━━━━━ SOURCE DATA

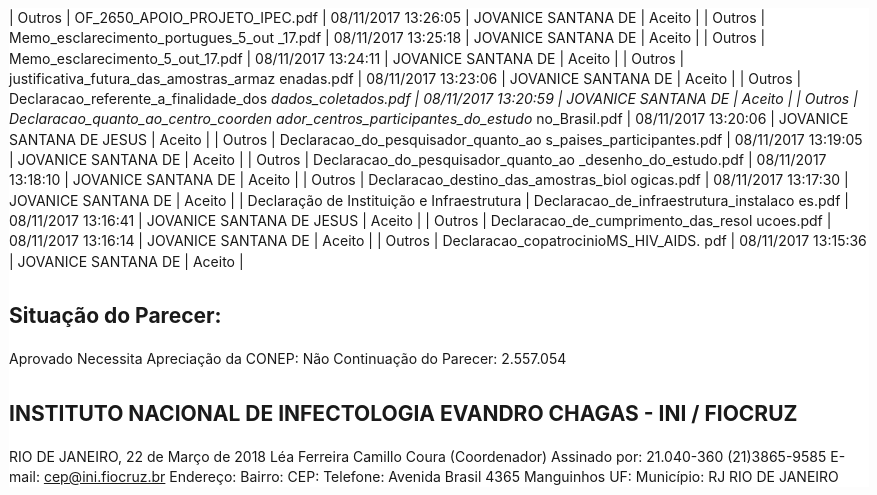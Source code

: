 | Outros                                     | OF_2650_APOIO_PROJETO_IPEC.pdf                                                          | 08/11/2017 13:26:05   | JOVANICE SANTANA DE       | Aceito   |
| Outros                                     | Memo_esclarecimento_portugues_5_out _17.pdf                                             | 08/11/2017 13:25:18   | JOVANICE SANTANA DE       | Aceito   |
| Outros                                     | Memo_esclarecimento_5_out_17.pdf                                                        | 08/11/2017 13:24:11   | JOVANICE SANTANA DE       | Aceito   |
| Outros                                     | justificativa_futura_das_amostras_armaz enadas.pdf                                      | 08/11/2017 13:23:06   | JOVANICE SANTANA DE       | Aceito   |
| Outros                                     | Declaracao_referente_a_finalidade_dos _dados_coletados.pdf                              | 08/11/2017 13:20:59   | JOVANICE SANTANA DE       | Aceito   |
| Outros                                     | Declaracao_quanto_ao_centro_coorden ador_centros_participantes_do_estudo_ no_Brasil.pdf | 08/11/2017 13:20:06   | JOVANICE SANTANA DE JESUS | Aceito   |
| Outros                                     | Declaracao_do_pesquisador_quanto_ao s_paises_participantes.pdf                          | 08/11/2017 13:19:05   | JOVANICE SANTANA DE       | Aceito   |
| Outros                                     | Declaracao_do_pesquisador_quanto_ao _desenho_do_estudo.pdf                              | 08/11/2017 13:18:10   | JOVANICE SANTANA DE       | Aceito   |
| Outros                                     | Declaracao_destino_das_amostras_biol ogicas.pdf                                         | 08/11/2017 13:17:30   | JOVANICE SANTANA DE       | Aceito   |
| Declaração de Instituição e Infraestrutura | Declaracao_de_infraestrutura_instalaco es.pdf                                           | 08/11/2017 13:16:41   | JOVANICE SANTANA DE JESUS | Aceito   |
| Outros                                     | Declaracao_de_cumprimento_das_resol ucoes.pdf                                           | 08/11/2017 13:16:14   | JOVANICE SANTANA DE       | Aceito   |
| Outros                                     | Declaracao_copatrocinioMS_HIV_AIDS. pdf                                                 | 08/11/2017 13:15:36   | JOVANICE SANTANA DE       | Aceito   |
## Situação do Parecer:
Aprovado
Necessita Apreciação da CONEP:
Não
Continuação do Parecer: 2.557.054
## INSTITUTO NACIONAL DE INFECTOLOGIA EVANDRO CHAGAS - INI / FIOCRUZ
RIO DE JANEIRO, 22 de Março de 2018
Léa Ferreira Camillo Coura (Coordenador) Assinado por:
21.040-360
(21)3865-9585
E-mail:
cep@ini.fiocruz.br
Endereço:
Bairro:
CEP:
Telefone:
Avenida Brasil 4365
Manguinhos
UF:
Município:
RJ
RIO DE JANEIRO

━━━━━━━━━━
━━━━━ SOURCE DATA

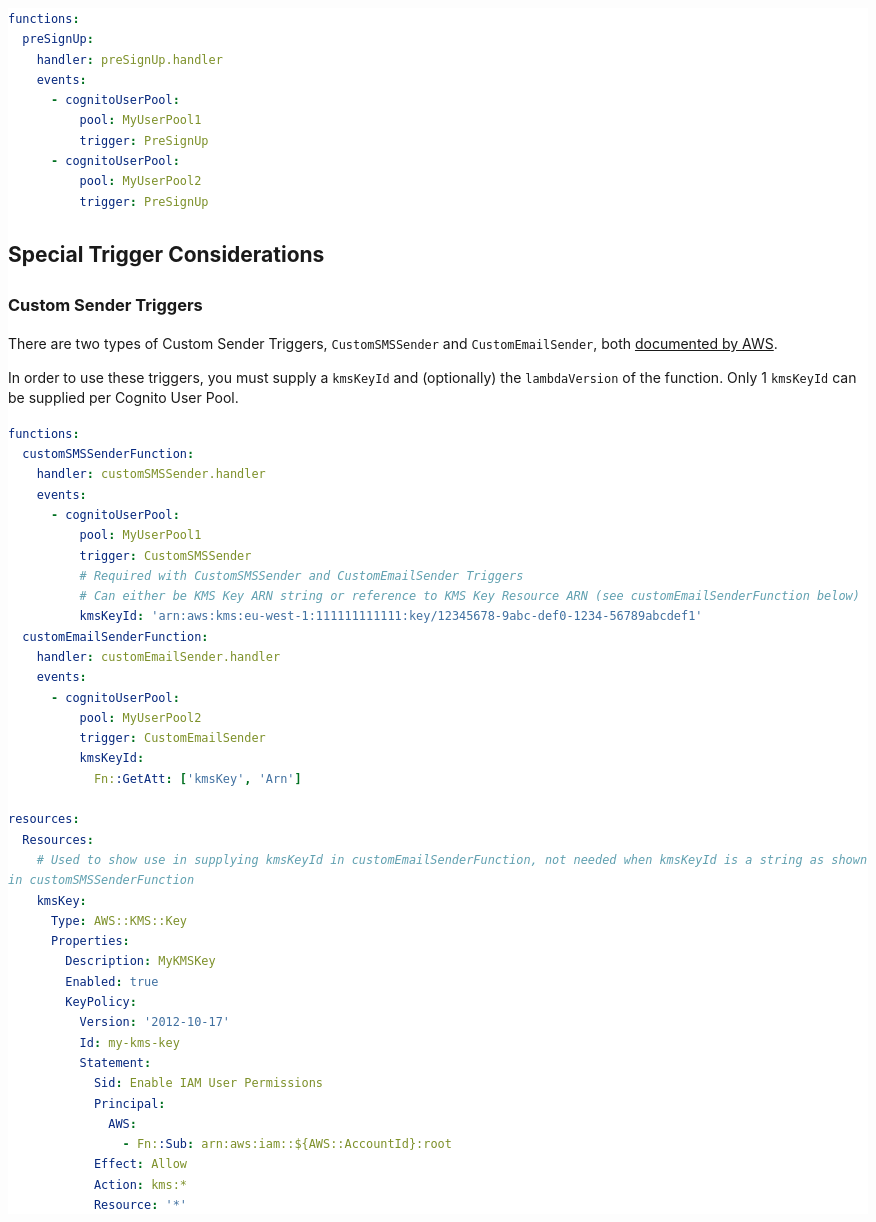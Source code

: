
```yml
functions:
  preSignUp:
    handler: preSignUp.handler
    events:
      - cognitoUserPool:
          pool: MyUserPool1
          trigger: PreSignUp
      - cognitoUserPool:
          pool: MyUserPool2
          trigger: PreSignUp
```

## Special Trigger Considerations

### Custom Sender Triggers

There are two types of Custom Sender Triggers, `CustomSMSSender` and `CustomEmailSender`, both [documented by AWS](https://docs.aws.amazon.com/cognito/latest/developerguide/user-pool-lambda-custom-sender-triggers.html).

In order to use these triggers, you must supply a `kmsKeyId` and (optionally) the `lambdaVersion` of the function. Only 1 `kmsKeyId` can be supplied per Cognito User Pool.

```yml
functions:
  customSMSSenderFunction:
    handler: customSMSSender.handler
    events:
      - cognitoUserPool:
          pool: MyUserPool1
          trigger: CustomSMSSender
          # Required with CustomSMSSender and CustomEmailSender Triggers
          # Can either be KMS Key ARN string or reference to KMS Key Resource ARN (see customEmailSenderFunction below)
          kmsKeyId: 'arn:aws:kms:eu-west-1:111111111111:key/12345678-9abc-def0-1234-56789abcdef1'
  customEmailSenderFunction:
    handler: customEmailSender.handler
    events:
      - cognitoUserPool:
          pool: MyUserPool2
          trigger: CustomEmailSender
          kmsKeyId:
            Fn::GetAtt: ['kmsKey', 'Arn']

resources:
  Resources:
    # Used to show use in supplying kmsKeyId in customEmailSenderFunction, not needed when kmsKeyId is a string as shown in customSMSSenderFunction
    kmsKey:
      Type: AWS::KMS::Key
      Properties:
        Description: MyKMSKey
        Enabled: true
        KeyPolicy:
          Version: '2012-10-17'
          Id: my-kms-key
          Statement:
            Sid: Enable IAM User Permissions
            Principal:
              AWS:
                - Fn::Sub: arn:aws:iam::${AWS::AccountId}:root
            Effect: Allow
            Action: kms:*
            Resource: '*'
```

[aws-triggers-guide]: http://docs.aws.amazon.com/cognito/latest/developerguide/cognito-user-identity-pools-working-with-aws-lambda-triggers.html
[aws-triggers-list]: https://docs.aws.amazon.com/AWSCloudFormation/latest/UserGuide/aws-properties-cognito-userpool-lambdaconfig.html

━━━━━━━━━━

WORK TO BE COMPLETED
Across the entries above, how many lines contain the string "with"? The number alone is the answer.

WRITTEN SOLUTION
2